Only lines holding the word "manually" are wanted from the records; copy all of them.

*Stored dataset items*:
---------------

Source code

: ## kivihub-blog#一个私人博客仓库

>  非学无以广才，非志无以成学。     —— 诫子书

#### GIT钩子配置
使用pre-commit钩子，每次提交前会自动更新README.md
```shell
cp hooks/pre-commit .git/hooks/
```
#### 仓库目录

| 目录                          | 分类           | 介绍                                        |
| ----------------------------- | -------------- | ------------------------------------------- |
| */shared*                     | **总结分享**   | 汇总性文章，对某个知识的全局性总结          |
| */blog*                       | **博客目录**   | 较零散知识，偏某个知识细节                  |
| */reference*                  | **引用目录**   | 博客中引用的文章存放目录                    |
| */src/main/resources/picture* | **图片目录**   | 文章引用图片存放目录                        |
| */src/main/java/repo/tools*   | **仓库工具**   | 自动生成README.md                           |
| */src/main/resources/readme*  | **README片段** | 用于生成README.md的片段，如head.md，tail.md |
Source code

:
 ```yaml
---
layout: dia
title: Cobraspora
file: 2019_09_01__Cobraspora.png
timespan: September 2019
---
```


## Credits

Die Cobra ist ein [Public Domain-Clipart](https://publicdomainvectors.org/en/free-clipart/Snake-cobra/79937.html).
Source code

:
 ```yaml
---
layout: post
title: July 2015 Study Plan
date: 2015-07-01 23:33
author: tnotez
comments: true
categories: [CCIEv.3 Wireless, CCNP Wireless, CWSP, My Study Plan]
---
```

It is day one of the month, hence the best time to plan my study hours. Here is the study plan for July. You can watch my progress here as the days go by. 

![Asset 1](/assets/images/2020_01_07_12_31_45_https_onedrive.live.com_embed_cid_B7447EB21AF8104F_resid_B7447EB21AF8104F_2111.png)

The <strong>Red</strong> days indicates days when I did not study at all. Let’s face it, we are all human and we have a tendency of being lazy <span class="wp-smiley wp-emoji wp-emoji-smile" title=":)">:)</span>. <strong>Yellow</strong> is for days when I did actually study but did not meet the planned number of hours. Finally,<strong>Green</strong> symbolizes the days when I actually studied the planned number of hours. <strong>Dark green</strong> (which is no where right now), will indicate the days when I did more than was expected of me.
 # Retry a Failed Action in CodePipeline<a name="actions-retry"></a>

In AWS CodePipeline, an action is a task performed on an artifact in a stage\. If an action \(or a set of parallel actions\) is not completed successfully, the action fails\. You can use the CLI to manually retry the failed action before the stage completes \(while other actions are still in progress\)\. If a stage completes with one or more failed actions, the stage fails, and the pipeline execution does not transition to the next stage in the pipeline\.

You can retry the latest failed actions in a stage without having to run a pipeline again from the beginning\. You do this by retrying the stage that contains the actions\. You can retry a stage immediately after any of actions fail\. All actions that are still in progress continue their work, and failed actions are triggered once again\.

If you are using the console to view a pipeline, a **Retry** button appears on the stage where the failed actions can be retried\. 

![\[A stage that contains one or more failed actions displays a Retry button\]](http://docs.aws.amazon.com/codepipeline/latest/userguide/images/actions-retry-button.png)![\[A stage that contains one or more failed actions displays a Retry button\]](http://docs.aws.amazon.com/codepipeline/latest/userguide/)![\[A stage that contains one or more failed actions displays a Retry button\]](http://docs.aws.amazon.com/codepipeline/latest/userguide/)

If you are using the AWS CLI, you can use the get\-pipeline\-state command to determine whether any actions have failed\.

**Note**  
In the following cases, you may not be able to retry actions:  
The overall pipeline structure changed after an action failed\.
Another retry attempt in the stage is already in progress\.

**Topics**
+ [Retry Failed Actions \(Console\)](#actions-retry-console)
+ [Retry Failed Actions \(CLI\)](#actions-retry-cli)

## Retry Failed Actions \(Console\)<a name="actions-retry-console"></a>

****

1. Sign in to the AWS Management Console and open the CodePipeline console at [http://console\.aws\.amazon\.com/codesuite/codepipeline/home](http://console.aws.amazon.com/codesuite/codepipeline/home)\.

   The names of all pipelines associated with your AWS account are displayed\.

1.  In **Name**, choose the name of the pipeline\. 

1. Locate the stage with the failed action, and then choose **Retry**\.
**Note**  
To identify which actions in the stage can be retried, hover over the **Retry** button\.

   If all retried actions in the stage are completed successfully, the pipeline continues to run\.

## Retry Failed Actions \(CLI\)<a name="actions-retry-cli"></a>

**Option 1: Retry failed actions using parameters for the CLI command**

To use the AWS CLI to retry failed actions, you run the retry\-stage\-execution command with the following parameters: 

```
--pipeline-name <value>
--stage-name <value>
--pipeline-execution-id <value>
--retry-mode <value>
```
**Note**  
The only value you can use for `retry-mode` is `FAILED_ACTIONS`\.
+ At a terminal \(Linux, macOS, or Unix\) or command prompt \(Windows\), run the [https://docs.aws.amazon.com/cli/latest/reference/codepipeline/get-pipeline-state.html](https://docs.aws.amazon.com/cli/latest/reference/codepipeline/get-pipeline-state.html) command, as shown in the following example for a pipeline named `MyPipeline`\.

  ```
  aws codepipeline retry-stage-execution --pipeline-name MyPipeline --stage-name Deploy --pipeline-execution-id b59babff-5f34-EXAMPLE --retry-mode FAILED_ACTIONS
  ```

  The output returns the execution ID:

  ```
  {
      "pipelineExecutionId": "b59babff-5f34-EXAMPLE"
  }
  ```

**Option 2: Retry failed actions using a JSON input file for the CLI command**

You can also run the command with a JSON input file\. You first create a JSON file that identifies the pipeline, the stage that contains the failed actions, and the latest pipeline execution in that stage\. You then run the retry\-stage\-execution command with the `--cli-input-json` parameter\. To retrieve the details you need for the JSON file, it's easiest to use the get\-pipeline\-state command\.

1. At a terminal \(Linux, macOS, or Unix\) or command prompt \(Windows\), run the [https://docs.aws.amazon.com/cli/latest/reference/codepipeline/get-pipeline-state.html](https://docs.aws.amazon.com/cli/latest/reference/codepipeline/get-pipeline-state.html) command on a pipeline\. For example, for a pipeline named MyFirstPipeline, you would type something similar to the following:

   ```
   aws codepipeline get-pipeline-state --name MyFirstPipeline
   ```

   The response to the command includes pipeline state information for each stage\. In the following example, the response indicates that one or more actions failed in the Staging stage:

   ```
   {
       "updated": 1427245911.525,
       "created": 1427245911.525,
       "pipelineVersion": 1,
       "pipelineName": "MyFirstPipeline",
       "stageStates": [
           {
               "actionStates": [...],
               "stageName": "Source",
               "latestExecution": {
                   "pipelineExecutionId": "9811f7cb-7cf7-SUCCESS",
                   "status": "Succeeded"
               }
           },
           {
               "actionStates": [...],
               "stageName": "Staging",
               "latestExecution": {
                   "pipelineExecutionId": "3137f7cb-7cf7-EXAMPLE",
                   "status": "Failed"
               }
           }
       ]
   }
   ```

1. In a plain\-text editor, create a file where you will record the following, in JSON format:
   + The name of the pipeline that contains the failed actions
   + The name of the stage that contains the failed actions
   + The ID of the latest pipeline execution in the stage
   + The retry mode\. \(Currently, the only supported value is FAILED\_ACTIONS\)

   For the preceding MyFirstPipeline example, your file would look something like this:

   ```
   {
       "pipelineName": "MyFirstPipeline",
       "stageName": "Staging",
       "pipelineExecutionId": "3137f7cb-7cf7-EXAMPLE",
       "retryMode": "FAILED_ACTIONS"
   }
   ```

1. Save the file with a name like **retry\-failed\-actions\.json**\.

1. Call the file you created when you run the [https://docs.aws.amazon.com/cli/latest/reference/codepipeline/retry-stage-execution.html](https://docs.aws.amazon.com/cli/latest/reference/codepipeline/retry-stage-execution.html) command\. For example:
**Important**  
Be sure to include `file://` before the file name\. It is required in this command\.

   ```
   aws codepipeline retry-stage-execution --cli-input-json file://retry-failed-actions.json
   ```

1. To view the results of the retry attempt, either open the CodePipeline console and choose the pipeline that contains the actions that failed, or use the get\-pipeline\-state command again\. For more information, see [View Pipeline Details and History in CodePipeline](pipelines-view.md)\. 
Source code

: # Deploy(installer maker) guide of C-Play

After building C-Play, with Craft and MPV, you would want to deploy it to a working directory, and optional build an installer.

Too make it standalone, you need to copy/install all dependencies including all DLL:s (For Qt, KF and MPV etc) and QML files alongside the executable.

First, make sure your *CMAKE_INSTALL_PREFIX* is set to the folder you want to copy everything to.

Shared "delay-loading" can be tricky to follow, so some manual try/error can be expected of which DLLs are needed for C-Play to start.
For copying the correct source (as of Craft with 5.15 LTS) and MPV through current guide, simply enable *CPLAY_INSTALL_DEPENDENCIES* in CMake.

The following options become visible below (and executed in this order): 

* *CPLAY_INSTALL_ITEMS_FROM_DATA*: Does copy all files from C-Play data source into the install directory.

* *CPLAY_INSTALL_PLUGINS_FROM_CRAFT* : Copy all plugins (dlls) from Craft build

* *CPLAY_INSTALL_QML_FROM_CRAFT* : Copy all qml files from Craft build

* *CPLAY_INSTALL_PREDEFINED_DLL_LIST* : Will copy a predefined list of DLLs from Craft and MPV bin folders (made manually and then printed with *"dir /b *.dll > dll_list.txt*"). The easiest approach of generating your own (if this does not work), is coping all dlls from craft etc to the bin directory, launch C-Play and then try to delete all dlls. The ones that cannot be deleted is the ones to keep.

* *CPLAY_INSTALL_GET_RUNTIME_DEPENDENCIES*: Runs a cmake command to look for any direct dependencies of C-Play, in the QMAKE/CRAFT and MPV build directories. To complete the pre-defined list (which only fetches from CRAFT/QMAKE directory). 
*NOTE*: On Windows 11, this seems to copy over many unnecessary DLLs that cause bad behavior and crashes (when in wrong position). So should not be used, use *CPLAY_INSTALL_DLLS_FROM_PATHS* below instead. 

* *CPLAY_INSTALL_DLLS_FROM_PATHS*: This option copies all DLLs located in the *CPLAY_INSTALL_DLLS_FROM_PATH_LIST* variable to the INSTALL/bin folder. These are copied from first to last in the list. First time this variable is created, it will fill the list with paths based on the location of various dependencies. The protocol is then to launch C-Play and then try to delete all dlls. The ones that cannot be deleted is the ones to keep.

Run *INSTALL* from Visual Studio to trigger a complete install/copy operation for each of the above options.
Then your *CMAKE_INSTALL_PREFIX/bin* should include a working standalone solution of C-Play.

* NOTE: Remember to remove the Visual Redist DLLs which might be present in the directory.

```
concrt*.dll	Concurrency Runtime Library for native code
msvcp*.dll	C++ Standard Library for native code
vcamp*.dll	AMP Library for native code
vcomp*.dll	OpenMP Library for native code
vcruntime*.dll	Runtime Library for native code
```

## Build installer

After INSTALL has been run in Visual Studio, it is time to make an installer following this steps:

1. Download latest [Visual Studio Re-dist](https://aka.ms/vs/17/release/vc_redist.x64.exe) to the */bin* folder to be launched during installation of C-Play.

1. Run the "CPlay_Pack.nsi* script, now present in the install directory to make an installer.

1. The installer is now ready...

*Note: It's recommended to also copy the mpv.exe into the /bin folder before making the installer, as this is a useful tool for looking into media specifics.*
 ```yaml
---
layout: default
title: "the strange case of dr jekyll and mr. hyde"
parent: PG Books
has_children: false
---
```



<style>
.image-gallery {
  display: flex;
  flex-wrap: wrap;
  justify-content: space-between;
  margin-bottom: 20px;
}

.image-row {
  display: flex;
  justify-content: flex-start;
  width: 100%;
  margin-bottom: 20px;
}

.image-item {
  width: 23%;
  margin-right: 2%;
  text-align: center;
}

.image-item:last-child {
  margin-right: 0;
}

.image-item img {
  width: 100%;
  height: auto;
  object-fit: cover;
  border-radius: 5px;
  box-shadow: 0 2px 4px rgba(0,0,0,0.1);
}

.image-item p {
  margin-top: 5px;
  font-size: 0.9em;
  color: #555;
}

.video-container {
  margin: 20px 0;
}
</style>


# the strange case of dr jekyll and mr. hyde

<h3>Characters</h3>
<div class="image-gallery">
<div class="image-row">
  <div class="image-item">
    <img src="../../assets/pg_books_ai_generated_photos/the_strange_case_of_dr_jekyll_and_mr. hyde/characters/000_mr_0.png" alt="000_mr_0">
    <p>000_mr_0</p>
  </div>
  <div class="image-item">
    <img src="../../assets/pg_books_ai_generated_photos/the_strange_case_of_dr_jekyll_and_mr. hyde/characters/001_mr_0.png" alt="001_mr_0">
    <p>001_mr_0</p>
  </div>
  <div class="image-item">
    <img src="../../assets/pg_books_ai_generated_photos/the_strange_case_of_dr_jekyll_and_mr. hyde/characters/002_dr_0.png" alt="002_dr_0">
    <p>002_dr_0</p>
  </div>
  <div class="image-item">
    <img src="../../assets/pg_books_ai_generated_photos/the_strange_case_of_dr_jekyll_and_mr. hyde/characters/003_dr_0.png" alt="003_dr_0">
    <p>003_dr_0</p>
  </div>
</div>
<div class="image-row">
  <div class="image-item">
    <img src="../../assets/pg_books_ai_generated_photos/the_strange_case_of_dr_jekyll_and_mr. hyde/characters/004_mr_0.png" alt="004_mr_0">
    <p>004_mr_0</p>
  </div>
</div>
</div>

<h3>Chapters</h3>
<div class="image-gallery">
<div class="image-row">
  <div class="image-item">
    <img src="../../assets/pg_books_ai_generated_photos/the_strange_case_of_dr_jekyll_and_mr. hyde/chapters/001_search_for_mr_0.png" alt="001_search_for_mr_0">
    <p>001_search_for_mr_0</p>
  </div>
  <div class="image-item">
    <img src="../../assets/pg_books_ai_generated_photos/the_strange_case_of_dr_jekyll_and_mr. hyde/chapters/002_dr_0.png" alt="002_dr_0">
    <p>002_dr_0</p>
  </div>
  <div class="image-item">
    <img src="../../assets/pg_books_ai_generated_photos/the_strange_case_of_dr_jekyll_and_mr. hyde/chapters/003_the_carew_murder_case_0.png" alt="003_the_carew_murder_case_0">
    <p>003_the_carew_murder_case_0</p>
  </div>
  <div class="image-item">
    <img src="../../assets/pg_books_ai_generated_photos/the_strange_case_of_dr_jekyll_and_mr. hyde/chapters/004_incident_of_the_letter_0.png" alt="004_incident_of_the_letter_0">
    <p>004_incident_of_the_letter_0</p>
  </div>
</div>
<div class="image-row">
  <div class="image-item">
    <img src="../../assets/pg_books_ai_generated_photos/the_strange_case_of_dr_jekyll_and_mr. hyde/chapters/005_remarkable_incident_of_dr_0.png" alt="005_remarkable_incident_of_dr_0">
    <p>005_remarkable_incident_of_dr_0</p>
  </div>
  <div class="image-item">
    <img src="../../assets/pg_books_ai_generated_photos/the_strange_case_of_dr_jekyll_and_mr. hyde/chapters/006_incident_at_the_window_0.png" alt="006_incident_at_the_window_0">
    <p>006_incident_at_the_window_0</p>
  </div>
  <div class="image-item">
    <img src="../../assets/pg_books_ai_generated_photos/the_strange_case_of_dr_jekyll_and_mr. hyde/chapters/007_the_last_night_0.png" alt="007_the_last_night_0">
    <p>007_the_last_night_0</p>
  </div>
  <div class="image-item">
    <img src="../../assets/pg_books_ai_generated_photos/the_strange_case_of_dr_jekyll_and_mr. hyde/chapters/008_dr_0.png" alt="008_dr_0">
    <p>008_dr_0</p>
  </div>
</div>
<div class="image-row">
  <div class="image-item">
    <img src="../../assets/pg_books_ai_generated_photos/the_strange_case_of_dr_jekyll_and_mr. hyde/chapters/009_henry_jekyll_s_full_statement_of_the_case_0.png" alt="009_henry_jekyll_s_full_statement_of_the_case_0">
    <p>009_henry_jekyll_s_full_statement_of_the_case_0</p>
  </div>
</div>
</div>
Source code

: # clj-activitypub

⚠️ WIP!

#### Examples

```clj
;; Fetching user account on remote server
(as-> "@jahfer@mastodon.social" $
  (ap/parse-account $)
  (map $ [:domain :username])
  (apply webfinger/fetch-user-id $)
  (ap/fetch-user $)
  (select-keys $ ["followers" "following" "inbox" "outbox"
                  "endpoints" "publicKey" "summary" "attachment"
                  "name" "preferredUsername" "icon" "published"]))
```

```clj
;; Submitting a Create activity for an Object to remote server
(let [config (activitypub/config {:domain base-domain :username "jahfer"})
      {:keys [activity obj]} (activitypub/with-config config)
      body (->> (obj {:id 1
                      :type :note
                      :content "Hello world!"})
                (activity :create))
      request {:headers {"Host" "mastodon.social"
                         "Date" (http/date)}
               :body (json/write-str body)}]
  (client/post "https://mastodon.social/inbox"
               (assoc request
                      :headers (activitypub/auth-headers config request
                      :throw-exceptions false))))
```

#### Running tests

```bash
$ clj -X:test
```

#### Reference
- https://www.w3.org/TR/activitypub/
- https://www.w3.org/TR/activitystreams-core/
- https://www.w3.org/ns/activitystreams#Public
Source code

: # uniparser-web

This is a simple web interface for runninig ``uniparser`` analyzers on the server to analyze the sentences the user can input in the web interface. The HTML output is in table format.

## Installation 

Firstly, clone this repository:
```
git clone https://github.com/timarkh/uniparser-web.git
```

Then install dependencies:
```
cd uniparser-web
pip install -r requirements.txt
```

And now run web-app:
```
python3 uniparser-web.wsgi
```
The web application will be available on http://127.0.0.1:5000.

---------------

*ANSWER SECTION*:
In AWS CodePipeline, an action is a task performed on an artifact in a stage\. If an action \(or a set of parallel actions\) is not completed successfully, the action fails\. You can use the CLI to manually retry the failed action before the stage completes \(while other actions are still in progress\)\. If a stage completes with one or more failed actions, the stage fails, and the pipeline execution does not transition to the next stage in the pipeline\.
* *CPLAY_INSTALL_PREDEFINED_DLL_LIST* : Will copy a predefined list of DLLs from Craft and MPV bin folders (made manually and then printed with *"dir /b *.dll > dll_list.txt*"). The easiest approach of generating your own (if this does not work), is coping all dlls from craft etc to the bin directory, launch C-Play and then try to delete all dlls. The ones that cannot be deleted is the ones to keep.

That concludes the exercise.